Het door eiseres genoemde voorbeeld waarin verweerder wel tot controles is overgegaan betrof een in werking zijnde winkel en wijkt reeds daarom af van de thans voorliggende casus van een gesloten horecabedrijf en kan om die reden niet als voorbeeld dienen.
5.2.5
Verweerder heeft in de opschortingsbrieven meegedeeld dat een beslissing zou worden genomen zodra de maatregelen zodanig zouden zijn teruggedraaid dat weer op een veilige manier controles konden worden uitgevoerd. De rechtbank is van oordeel dat verweerder, gelet op de gegeven omstandigheden, met deze mededeling heeft voldaan aan de in artikel 4:15, derde lid, van de Awb neergelegde verplichting om zo spoedig mogelijk aan de aanvrager mee te delen binnen welke termijn de beschikking wel tegemoet kon worden gezien.
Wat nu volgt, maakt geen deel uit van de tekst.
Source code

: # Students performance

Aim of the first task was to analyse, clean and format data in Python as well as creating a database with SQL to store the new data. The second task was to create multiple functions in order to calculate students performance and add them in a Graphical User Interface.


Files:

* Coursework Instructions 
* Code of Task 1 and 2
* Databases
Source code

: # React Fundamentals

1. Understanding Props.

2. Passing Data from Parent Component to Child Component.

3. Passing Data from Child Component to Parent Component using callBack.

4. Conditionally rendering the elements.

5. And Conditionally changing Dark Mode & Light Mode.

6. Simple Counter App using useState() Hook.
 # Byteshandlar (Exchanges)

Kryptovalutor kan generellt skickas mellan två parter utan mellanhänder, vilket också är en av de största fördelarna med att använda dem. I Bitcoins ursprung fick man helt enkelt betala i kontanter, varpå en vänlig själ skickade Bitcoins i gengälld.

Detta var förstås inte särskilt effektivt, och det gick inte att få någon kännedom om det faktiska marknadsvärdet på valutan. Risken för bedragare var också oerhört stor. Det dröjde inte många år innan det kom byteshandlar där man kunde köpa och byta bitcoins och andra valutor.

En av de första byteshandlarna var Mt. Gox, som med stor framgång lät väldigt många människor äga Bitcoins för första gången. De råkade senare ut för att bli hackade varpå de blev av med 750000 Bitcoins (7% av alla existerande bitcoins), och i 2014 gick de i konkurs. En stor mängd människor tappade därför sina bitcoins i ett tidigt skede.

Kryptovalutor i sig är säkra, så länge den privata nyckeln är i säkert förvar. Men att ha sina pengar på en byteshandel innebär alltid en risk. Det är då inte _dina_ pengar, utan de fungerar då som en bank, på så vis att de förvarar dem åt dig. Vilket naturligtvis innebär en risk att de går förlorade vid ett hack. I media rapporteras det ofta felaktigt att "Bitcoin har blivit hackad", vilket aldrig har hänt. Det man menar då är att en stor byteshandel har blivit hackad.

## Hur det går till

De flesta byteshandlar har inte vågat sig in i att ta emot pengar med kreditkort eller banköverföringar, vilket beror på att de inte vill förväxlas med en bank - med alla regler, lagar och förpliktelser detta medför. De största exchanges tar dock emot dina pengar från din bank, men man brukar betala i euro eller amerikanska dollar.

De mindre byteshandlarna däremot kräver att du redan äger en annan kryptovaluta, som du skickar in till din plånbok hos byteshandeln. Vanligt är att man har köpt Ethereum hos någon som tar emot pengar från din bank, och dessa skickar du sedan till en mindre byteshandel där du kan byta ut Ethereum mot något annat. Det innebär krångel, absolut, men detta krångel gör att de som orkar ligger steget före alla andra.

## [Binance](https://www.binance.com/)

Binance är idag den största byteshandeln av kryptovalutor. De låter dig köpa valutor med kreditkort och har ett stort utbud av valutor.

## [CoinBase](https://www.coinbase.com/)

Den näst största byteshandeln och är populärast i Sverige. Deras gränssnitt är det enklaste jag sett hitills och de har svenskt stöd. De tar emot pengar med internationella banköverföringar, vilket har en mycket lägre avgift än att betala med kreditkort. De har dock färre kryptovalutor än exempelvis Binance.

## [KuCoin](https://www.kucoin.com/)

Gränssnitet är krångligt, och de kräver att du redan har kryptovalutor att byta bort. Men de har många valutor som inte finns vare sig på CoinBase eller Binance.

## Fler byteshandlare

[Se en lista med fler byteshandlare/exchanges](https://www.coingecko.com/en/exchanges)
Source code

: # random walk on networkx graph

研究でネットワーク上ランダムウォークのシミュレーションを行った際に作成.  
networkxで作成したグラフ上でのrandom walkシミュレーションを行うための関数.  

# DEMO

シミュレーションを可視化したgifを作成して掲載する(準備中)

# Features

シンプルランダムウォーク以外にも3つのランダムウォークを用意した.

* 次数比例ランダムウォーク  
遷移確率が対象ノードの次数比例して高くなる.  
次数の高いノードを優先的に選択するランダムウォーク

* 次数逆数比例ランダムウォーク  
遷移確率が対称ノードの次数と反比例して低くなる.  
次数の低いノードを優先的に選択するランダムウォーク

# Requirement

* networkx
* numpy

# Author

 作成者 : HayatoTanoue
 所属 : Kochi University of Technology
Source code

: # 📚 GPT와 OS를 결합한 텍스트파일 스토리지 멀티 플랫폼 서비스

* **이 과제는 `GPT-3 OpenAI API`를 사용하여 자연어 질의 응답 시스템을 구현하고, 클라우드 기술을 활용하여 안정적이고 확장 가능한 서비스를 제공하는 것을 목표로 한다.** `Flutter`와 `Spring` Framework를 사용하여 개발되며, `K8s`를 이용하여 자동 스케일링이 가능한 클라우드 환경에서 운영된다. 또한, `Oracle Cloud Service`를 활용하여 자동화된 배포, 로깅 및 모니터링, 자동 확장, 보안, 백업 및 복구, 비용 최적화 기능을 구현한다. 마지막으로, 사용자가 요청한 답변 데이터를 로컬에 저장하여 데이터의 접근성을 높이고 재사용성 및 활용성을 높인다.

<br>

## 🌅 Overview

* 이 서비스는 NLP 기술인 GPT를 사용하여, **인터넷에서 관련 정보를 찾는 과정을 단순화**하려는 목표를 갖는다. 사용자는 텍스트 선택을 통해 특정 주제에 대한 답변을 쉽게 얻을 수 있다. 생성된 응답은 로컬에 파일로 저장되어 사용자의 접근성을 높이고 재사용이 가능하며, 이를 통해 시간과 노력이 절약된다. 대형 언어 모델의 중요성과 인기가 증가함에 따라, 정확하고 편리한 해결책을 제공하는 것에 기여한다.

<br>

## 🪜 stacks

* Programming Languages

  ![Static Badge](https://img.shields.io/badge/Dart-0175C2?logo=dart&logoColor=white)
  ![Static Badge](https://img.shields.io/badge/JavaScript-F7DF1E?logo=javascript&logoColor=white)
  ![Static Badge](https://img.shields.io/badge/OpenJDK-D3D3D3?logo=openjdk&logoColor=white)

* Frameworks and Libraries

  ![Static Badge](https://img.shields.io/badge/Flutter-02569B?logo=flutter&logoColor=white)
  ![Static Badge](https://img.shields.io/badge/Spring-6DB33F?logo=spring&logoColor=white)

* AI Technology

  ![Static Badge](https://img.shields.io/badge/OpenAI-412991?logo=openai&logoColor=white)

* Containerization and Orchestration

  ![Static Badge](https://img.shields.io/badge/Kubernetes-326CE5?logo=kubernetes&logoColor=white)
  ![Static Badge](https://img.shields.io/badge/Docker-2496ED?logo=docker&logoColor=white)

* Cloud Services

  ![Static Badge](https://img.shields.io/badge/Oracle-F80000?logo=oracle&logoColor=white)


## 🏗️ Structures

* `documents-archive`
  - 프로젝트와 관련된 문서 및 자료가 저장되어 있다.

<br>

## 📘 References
Daarnaast overweegt de rechtbank dat overmacht de termijn voor het nemen van een besluit zelfstandig opschort zolang het bestuursorgaan door overmacht niet in staat is dat besluit te nemen. Het intreden van de overmacht schort de beslistermijn op, zonder dat daarvoor een handeling van het bestuursorgaan is vereist. Dit betekent dat, ook al zou verweerder tekort zijn geschoten in zijn informatieplicht over het einde van de overmacht, dit niet zou hebben afgedaan aan de opschorting van die termijn. De rechtbank verwijst in dit kader naar een uitspraak van de Afdeling bestuursrechtspraak van de Raad van State van 16 december 2020 (ECLI:NL:RVS:2020:2949).
5.2.6
Het voorgaande brengt de rechtbank tot de conclusie dat verweerder de beslistermijnen tijdig en op rechtmatige wijze heeft opgeschort. Op het moment dat eiseres verweerder in gebreke stelde, waren de beslistermijnen nog opgeschort. Dit betekent dat eiseres verweerder in gebreke heeft gesteld vóór het einde van deze beslistermijnen en dat de ingebrekestellingen dus prematuur zijn. Eiseres heeft geen omstandigheden aangevoerd, op grond waarvan moet worden geoordeeld dat de ingebrekestellingen desondanks geldig zijn. Daarom is geen sprake van geldige ingebrekestellingen. Hieruit volgt dat geen dwangsommen zijn verschuldigd en dat ook deze beroepsgrond niet slaagt.
6. Het beroep is ongegrond.
7. Voor een proceskostenveroordeling bestaat geen aanleiding.

Beslissing

De rechtbank verklaart het beroep ongegrond.
Deze uitspraak is gedaan door mr. J.W.M. Bunt, rechter, in aanwezigheid van
mr. F.F. van Emst, als griffier, op
De uitspraak wordt openbaar gemaakt op de eerstvolgende donderdag na deze datum.
griffier rechter
Afschrift verzonden aan partijen op:

Rechtsmiddel

Tegen deze uitspraak kan binnen zes weken na de dag van verzending daarvan hoger beroep worden ingesteld bij de Afdeling bestuursrechtspraak van de Raad van State. Als hoger beroep is ingesteld, kan bij de voorzieningenrechter van de hogerberoepsrechter worden verzocht om het treffen van een voorlopige voorziening of om het opheffen of wijzigen van een bij deze uitspraak getroffen voorlopige voorziening.